No Tejas in service has anything to match the PL-15E and CM-400 family. It is basically a MiG-21 right now with Russian A2A missiles. But probably worse than the MiG-21 which got into action in 2019. They kept the Tejas as far away from action as possible in May which speaks volumes.
Tejas is only nominally in service in the first place.

But either way, it's either mk.1 (elta 2032 and i-derby ER) or soon to come mk.1a (elta-2052 and same missile). First is adapted Lavi radar(planar array), second is it's AESA version.
Comparison of either to mig-21 radars is laughable, nothing close was ever proposed for the fishbed.

I-derby is already a small PL-15 in the first place (it's a dual pulse weapon, just much smaller; one of 3 such weapons in combat service by the way, together with...PL-15 and AIM-120D). Since it was bought as an emergency procurement after 2019, one would guess it flies further than the old RVV-AE.
Astra will probably come on one bright day, eventually, too.
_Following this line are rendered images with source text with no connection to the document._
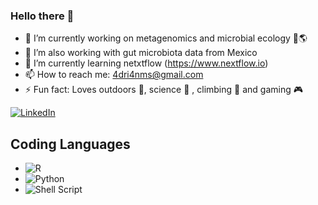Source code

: ### Hello there 🖖
- 🔭 I’m currently working on metagenomics and microbial ecology 🦠🌎 
- 💩 I’m also working with gut microbiota data from Mexico
- 🌱 I’m currently learning netxtflow (https://www.nextflow.io)
- 📫 How to reach me: 4dri4nms@gmail.com
- ⚡ Fun fact: Loves outdoors 🌲, science 🔬 , climbing 🧗 and gaming 🎮

[![LinkedIn](https://img.shields.io/badge/linkedin-%230077B5.svg?style=for-the-badge&logo=linkedin&logoColor=white)](https://www.linkedin.com/in/amarsantana/)


## Coding Languages

- ![R](https://img.shields.io/badge/r-%23276DC3.svg?style=for-the-badge&logo=r&logoColor=white)
- ![Python](https://img.shields.io/badge/python-3670A0?style=for-the-badge&logo=python&logoColor=ffdd54)
- ![Shell Script](https://img.shields.io/badge/shell_script-%23121011.svg?style=for-the-badge&logo=gnu-bash&logoColor=white)

<!--
**AdrianMtz-Santana/AdrianMtz-Santana** is a ✨ _special_ ✨ repository because its `README.md` (this file) appears on your GitHub profile.

Here are some ideas to get you started:

- 🔭 I’m currently working on ...
- 🌱 I’m currently learning ...
- 👯 I’m looking to collaborate on ...
- 🤔 I’m looking for help with ...
- 💬 Ask me about ...
- 📫 How to reach me: ...
- 😄 Pronouns: ...
- ⚡ Fun fact: ...
-->

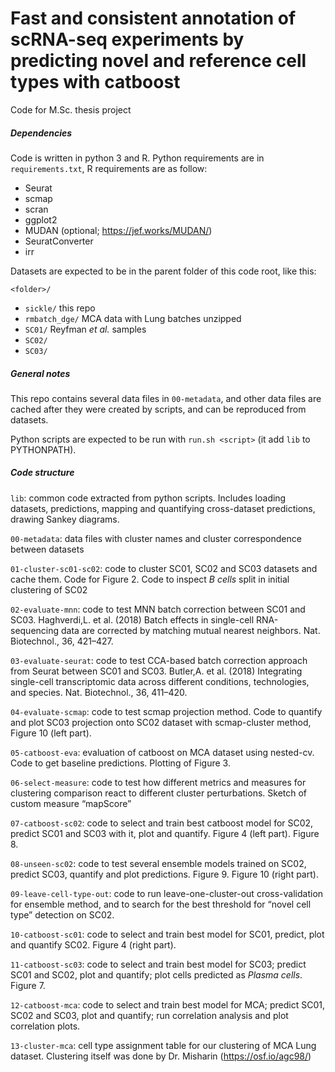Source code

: # Fast and consistent annotation of scRNA-seq experiments by predicting novel and reference cell types with catboost
Code for M.Sc. thesis project

##### Dependencies
Code is written in python 3 and R. Python requirements are in `requirements.txt`, R requirements are as follow:
  * Seurat
  * scmap
  * scran
  * ggplot2
  * MUDAN (optional; https://jef.works/MUDAN/)
  * SeuratConverter
  * irr

Datasets are expected to be in the parent folder of this code root, like this:

`<folder>/`
  * `sickle/` this repo
  * `rmbatch_dge/` MCA data with Lung batches unzipped
  * `SC01/` Reyfman _et al._ samples
  * `SC02/`
  * `SC03/`

##### General notes
This repo contains several data files in `00-metadata`, and other data files are cached after they were created by scripts, and can be reproduced from datasets.

Python scripts are expected to be run with `run.sh <script>` (it add `lib` to PYTHONPATH).

##### Code structure
`lib`: common code extracted from python scripts. Includes loading datasets, predictions, mapping and quantifying cross-dataset predictions, drawing Sankey diagrams.

`00-metadata`: data files with cluster names and cluster correspondence between datasets

`01-cluster-sc01-sc02`: code to cluster SC01, SC02 and SC03 datasets and cache them. Code for Figure 2. Code to inspect _B cells_ split in initial clustering of SC02

`02-evaluate-mnn`: code to test MNN batch correction between SC01 and SC03. Haghverdi,L. et al. (2018) Batch effects in single-cell RNA-sequencing data are corrected by matching mutual nearest neighbors. Nat. Biotechnol., 36, 421–427.

`03-evaluate-seurat`: code to test CCA-based batch correction approach from Seurat between SC01 and SC03. Butler,A. et al. (2018) Integrating single-cell transcriptomic data across different conditions, technologies, and species. Nat. Biotechnol., 36, 411–420.

`04-evaluate-scmap`: code to test scmap projection method. Code to quantify and plot SC03 projection onto SC02 dataset with scmap-cluster method, Figure 10 (left part).

`05-catboost-eva`: evaluation of catboost on MCA dataset using nested-cv. Code to get baseline predictions. Plotting of Figure 3.

`06-select-measure`: code to test how different metrics and measures for clustering comparison react to different cluster perturbations. Sketch of custom measure “mapScore”

`07-catboost-sc02`: code to select and train best catboost model for SC02, predict SC01 and SC03 with it, plot and quantify. Figure 4 (left part). Figure 8.

`08-unseen-sc02`: code to test several ensemble models trained on SC02, predict SC03, quantify and plot predictions. Figure 9. Figure 10 (right part).

`09-leave-cell-type-out`: code to run leave-one-cluster-out cross-validation for ensemble method, and to search for the best threshold for “novel cell type” detection on SC02.

`10-catboost-sc01`: code to select and train best model for SC01, predict, plot and quantify SC02. Figure 4 (right part).

`11-catboost-sc03`: code to select and train best model for SC03; predict SC01 and SC02, plot and quantify; plot cells predicted as _Plasma cells_. Figure 7.

`12-catboost-mca`: code to select and train best model for MCA; predict SC01, SC02 and SC03, plot and quantify; run correlation analysis and plot correlation plots.

`13-cluster-mca`: cell type assignment table for our clustering of MCA Lung dataset. Clustering itself was done by Dr. Misharin (https://osf.io/agc98/)
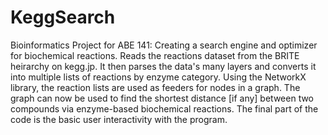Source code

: # KeggSearch
Bioinformatics Project for ABE 141: Creating a search engine and optimizer for biochemical reactions. 
Reads the reactions dataset from the BRITE heirarchy on kegg.jp. 
It then parses the data's many layers and converts it into multiple lists of reactions by enzyme category.
Using the NetworkX library, the reaction lists are used as feeders for nodes in a graph.
The graph can now be used to find the shortest distance [if any] between two compounds via enzyme-based biochemical reactions.
The final part of the code is the basic user interactivity with the program. 
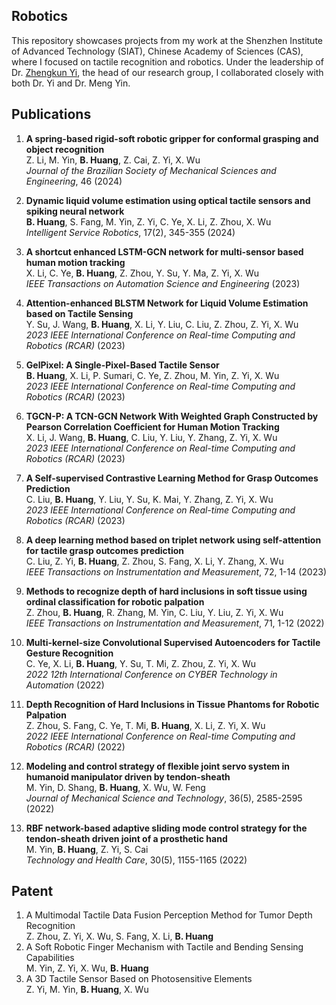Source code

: ## Robotics
This repository showcases projects from my work at the Shenzhen Institute of Advanced Technology (SIAT), Chinese Academy of Sciences (CAS), where I focused on tactile recognition and robotics. 
Under the leadership of Dr. [Zhengkun Yi](https://people.ucas.edu.cn/~zhengkunyi?language=en), the head of our research group, I collaborated closely with both Dr. Yi and Dr. Meng Yin. 


## Publications

1. **A spring-based rigid-soft robotic gripper for conformal grasping and object recognition**  
   Z. Li, M. Yin, **B. Huang**, Z. Cai, Z. Yi, X. Wu  
   *Journal of the Brazilian Society of Mechanical Sciences and Engineering*, 46 (2024)

2. **Dynamic liquid volume estimation using optical tactile sensors and spiking neural network**  
   **B. Huang**, S. Fang, M. Yin, Z. Yi, C. Ye, X. Li, Z. Zhou, X. Wu  
   *Intelligent Service Robotics*, 17(2), 345-355 (2024)

3. **A shortcut enhanced LSTM-GCN network for multi-sensor based human motion tracking**  
   X. Li, C. Ye, **B. Huang**, Z. Zhou, Y. Su, Y. Ma, Z. Yi, X. Wu  
   *IEEE Transactions on Automation Science and Engineering* (2023)

4. **Attention-enhanced BLSTM Network for Liquid Volume Estimation based on Tactile Sensing**  
   Y. Su, J. Wang, **B. Huang**, X. Li, Y. Liu, C. Liu, Z. Zhou, Z. Yi, X. Wu  
   *2023 IEEE International Conference on Real-time Computing and Robotics (RCAR)* (2023)

5. **GelPixel: A Single-Pixel-Based Tactile Sensor**  
   **B. Huang**, X. Li, P. Sumari, C. Ye, Z. Zhou, M. Yin, Z. Yi, X. Wu  
   *2023 IEEE International Conference on Real-time Computing and Robotics (RCAR)* (2023)

6. **TGCN-P: A TCN-GCN Network With Weighted Graph Constructed by Pearson Correlation Coefficient for Human Motion Tracking**  
   X. Li, J. Wang, **B. Huang**, C. Liu, Y. Liu, Y. Zhang, Z. Yi, X. Wu  
   *2023 IEEE International Conference on Real-time Computing and Robotics (RCAR)* (2023)

7. **A Self-supervised Contrastive Learning Method for Grasp Outcomes Prediction**  
   C. Liu, **B. Huang**, Y. Liu, Y. Su, K. Mai, Y. Zhang, Z. Yi, X. Wu  
   *2023 IEEE International Conference on Real-time Computing and Robotics (RCAR)* (2023)

8. **A deep learning method based on triplet network using self-attention for tactile grasp outcomes prediction**  
   C. Liu, Z. Yi, **B. Huang**, Z. Zhou, S. Fang, X. Li, Y. Zhang, X. Wu  
   *IEEE Transactions on Instrumentation and Measurement*, 72, 1-14 (2023)

9. **Methods to recognize depth of hard inclusions in soft tissue using ordinal classification for robotic palpation**  
   Z. Zhou, **B. Huang**, R. Zhang, M. Yin, C. Liu, Y. Liu, Z. Yi, X. Wu  
   *IEEE Transactions on Instrumentation and Measurement*, 71, 1-12 (2022)

10. **Multi-kernel-size Convolutional Supervised Autoencoders for Tactile Gesture Recognition**  
   C. Ye, X. Li, **B. Huang**, Y. Su, T. Mi, Z. Zhou, Z. Yi, X. Wu  
   *2022 12th International Conference on CYBER Technology in Automation* (2022)

11. **Depth Recognition of Hard Inclusions in Tissue Phantoms for Robotic Palpation**  
   Z. Zhou, S. Fang, C. Ye, T. Mi, **B. Huang**, X. Li, Z. Yi, X. Wu  
   *2022 IEEE International Conference on Real-time Computing and Robotics (RCAR)* (2022)

12. **Modeling and control strategy of flexible joint servo system in humanoid manipulator driven by tendon-sheath**  
   M. Yin, D. Shang, **B. Huang**, X. Wu, W. Feng  
   *Journal of Mechanical Science and Technology*, 36(5), 2585-2595 (2022)

13. **RBF network-based adaptive sliding mode control strategy for the tendon-sheath driven joint of a prosthetic hand**  
   M. Yin, **B. Huang**, Z. Yi, S. Cai  
   *Technology and Health Care*, 30(5), 1155-1165 (2022)


## Patent

1. A Multimodal Tactile Data Fusion Perception Method for Tumor Depth Recognition  
   Z. Zhou, Z. Yi, X. Wu, S. Fang, X. Li, **B. Huang**  
2. A Soft Robotic Finger Mechanism with Tactile and Bending Sensing Capabilities  
   M. Yin, Z. Yi, X. Wu, **B. Huang**  
3. A 3D Tactile Sensor Based on Photosensitive Elements  
   Z. Yi, M. Yin, **B. Huang**, X. Wu  
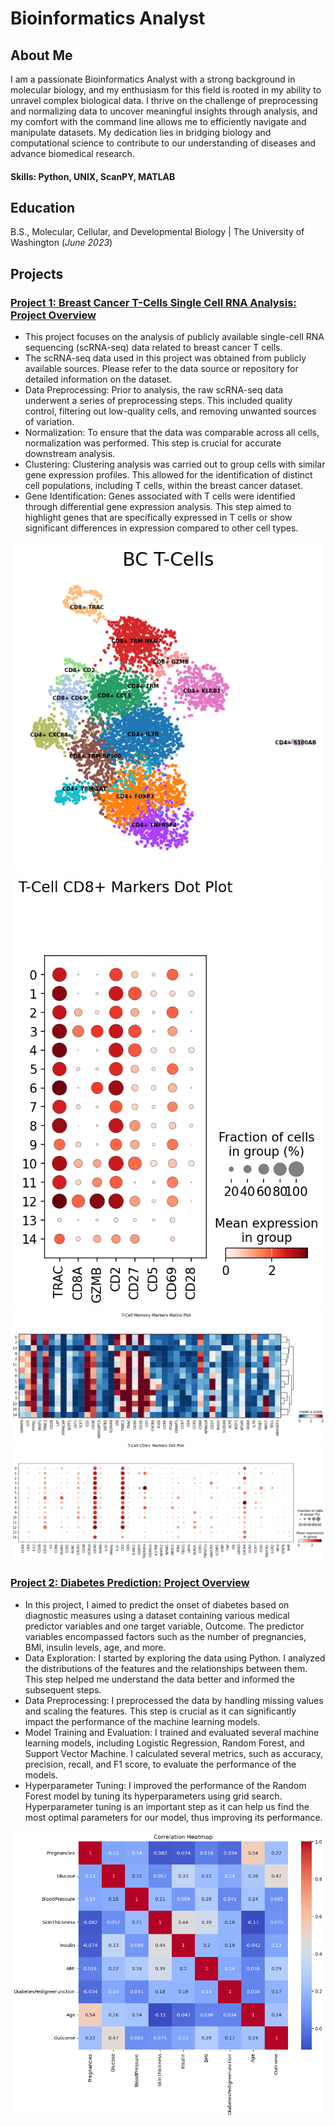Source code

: # Bioinformatics Analyst

## About Me
 I am a passionate Bioinformatics Analyst with a strong background in molecular biology, and my enthusiasm for this field is rooted in my ability to unravel complex biological data.  I thrive on the challenge of preprocessing and normalizing data to uncover meaningful insights through analysis, and my comfort with the command line allows me to efficiently navigate and manipulate datasets.  My dedication lies in bridging biology and computational science to contribute to our understanding of diseases and advance biomedical research.

#### Skills: Python, UNIX, ScanPY, MATLAB

## Education
B.S., Molecular, Cellular, and Developmental Biology | The University of Washington (_June 2023_)

## Projects
### [Project 1: Breast Cancer T-Cells Single Cell RNA Analysis: Project Overview](https://github.com/JoshTjan/Breast_Cancer_Tcells_SCRNA_Analysis_Project)
* This project focuses on the analysis of publicly available single-cell RNA sequencing (scRNA-seq) data related to breast cancer T cells. 
* The scRNA-seq data used in this project was obtained from publicly available sources. Please refer to the data source or repository for detailed information on the dataset.
* Data Preprocessing: Prior to analysis, the raw scRNA-seq data underwent a series of preprocessing steps. This included quality control, filtering out low-quality cells, and removing unwanted sources of variation.
* Normalization: To ensure that the data was comparable across all cells, normalization was performed. This step is crucial for accurate downstream analysis.
* Clustering: Clustering analysis was carried out to group cells with similar gene expression profiles. This allowed for the identification of distinct cell populations, including T cells, within the breast cancer dataset.
* Gene Identification: Genes associated with T cells were identified through differential gene expression analysis. This step aimed to highlight genes that are specifically expressed in T cells or show significant differences in expression compared to other cell types.
  
![BC_Cluster](/image/BC_Cluster_Labeled.png)![](/image/CD8%2Bmarker_dot.png)
![](/image/Memory_Tcell.png)
![](/image/cd4_dot.png)


### [Project 2: Diabetes Prediction: Project Overview](https://github.com/JoshTjan/Diabetes_Prediction)
* In this project, I aimed to predict the onset of diabetes based on diagnostic measures using a dataset containing various medical predictor variables and one target variable, Outcome. The predictor variables encompassed factors such as the number of pregnancies, BMI, insulin levels, age, and more.
* Data Exploration: I started by exploring the data using Python. I analyzed the distributions of the features and the relationships between them. This step helped me understand the data better and informed the subsequent steps.
* Data Preprocessing: I preprocessed the data by handling missing values and scaling the features. This step is crucial as it can significantly impact the performance of the machine learning models.
* Model Training and Evaluation: I trained and evaluated several machine learning models, including Logistic Regression, Random Forest, and Support Vector Machine. I calculated several metrics, such as accuracy, precision, recall, and F1 score, to evaluate the performance of the models.
* Hyperparameter Tuning: I improved the performance of the Random Forest model by tuning its hyperparameters using grid search. Hyperparameter tuning is an important step as it can help us find the most optimal parameters for our model, thus improving its performance.

![](/image/Dia_Pred.png)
I don't know what's the state of a2g integration with Tejas, but given that "make in India" tends to mean "Israeli" - it's either rampage (already in Indian service, on mig-29upg and mig-29k) or Lora(soon to come). Both were shown in combat recently, with a stellar - better than CM400 two months ago, - performance record (especially in unilaterally killed civilians, but for both developer and customer in our case it's a viable use scenario).

JF-17 is a mature program, plain and square. But it's mature, not the least, because Chengdu didn't aim for the stars and rather ambitious aerodynamic shape back in 1990s, instead going for classic controls and conservative shape. Now, with blk.iii, it's a different story. Tejas aimed there from day 1, and it's part of the reason it took so long.